The OMX library I wrote contains a circular buffer which receives this data, which is constantly filled and drained in the classic producer/consumer sequence. piespeakup being the producer of PCM audio, and the OMX library passing the TTS audio to VCHIQ as the consumer.
Result, no involvement from the broken ALSA driver.
One of the hairiest problems I had to solve was one of latency. The time taken for the espeak program to render text into PCM data and return it to the calling program, and how this impacts on, in particular, the quality of small chunks of speech, at the beginning and end of each utterance. For a longertime I had it working but the speech was very severely clipped at the end of each utterance.
It is not commonly understood that espeak renders text passed to it in often very small portions rather than as, for example, a whole sentence in one go.
Hacker Public Radio Podcast
I did a podcast for Hacker Public Radio to demonstrate the fixed TTS audio. Click here to go to the HPR page and this podcast.
Installing Both Components
First you need to install espeak. If you are using Raspbian, that distro splits the espeak program from the library and you need to install it like this:
$ sudo apt-get install libespeak-dev
If you are using Arch:
$ sudo pacman -S espeak
Follow these instructions to install the two components which will give stutter-free console speech with SpeakUp.
In the instructions below I have given the version numbers of both components as 1.0.0, of course it may change, check the Web site before you start.
The OMX Library
This has been tested on both Raspbian and Arch Linux.
Follow these instructions, in each line the dollar sign represents the prompt. And note that Downloads starts with a capital ‘D’:
$ wget http://www.raspberryvi.org/Downloads/ilctts-1.0.0.tar.gz
$ tar zxf ilctts-1.0.0.tar.gz
$ cd ilctts-1.0.0
$ ./configure
$ make
$ sudo make install
$ sudo ldconfig
Now, to load the SpeakUp kernel modules either reboot before installing the next component or:
$ sudo modprobe speakup_soft
Installing piespeakup
Follow these steps. Again the dollar sign is the prompt:
$ wget http://www.raspberryvi.org/Downloads/piespeakup-1.0.0.tar.gz
$ tar zxf piespeakup-1.0.0.tar.gz
$ cd piespeakup-1.0.0
$ ./configure
$ make
$ sudo make install
Note that in both instances of wget above the word Downloads has a capital ‘D’.
At this point before we enable and start the
piespeakup service we have to make sure the
speakup kernel modules are loaded or the service
won't start.
If you either rebooted after installing the OMX
library or manually instaled the kernel modules they
will be there.
Check like this:
$ lsmod | grep speakup
You should see two modules, speakup_soft
and it's dependancy speakup.
Now enable piespeakup:
$ sudo systemctl enable piespeakup
And start it:
$ sudo systemctl start piespeakup
Configuration
There is a file at:
/etc/systemd/system/piespeakup.conf
In this file is where we can change from the analogue audio jack (3.5mm socket) to HDMI.
The file contains the line:
ExecStart=/usr/local/piespeakup --device=local
Change it to:
ExecStart=/usr/local/piespeakup --device=hdmi
To switch to HDMI, after which you will need to restart the piespeakup service.
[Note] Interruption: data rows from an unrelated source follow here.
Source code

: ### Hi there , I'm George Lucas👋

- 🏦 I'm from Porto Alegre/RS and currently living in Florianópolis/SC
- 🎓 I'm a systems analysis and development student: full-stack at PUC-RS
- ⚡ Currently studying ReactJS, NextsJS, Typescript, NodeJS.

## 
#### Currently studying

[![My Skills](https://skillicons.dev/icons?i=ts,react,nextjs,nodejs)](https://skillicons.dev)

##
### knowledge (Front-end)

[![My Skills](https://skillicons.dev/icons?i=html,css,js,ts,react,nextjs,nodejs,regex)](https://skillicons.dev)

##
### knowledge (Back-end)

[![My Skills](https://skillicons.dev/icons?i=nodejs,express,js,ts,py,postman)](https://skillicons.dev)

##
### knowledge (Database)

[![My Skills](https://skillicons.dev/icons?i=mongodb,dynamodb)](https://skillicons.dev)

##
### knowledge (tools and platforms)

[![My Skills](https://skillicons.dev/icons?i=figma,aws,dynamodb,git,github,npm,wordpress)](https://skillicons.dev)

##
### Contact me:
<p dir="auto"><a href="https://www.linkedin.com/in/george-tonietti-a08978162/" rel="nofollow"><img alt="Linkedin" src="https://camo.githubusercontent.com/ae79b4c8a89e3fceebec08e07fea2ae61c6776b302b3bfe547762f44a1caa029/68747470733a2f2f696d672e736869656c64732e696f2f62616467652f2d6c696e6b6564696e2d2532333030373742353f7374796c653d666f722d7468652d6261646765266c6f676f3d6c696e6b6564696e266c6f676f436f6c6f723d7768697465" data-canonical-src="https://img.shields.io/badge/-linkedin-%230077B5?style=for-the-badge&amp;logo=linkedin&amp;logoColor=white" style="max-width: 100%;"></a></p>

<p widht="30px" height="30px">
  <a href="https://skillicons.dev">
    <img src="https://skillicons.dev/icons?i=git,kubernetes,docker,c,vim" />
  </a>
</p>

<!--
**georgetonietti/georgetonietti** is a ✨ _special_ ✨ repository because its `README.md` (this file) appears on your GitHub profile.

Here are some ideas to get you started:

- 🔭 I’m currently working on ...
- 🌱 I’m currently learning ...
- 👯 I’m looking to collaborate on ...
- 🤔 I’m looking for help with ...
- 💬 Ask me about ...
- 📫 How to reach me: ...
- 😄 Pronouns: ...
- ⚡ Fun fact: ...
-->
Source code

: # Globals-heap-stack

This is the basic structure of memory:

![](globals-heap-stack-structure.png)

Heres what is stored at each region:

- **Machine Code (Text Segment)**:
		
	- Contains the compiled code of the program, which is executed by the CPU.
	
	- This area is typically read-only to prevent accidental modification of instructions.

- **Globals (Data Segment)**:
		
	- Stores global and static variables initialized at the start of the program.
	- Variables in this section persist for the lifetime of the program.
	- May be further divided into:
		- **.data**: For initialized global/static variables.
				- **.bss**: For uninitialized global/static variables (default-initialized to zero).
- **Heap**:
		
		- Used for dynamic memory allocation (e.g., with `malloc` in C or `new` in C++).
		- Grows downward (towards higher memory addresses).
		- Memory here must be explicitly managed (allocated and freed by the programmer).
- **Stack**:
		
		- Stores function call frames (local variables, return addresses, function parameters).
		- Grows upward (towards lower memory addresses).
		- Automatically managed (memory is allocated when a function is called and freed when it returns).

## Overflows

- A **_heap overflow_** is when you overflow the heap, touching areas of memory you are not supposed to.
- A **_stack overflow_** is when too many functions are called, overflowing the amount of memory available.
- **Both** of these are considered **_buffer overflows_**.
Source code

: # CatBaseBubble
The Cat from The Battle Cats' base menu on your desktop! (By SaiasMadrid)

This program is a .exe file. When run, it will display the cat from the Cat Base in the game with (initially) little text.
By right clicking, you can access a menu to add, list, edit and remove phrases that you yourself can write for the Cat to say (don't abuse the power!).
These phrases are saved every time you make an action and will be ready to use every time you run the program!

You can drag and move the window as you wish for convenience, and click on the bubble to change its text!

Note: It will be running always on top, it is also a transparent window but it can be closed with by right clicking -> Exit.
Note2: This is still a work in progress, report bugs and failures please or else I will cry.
DO NOT remove the line above this which reads:
ExecStart=
Because the original ExecStart directive needs to be blanked before it is reset. I will add more configuration options at a later date.
When both the OMX library and piespeakup are installed, and when the speakup kernel modules are loaded correctly, the Pi should come up speaking when it is rebooted.
It is interesting to note that this console audio does NOT use the ALSA driver so it does not suffer from the classic problem for accessibility on the Linux desktop, which is that when the user logs into the desktop and speech-dispatcher is configured to use pulseaudio console audio is silenced because of some configuration of pulseaudio, a solution for which I have never seen.
Note also that there is currently a bug in the speech-dispatcher espeak module; sd_espeak which causes it to crash regularly, which makes it impossible to reliably use speech-dispatcher configured for ALSA.
This does not matter to use currently since the sd_espeak module will also stutter very badly. I need to write an OMX version os the sd_espeak module or an OMX audio driver for speech-dispatcher.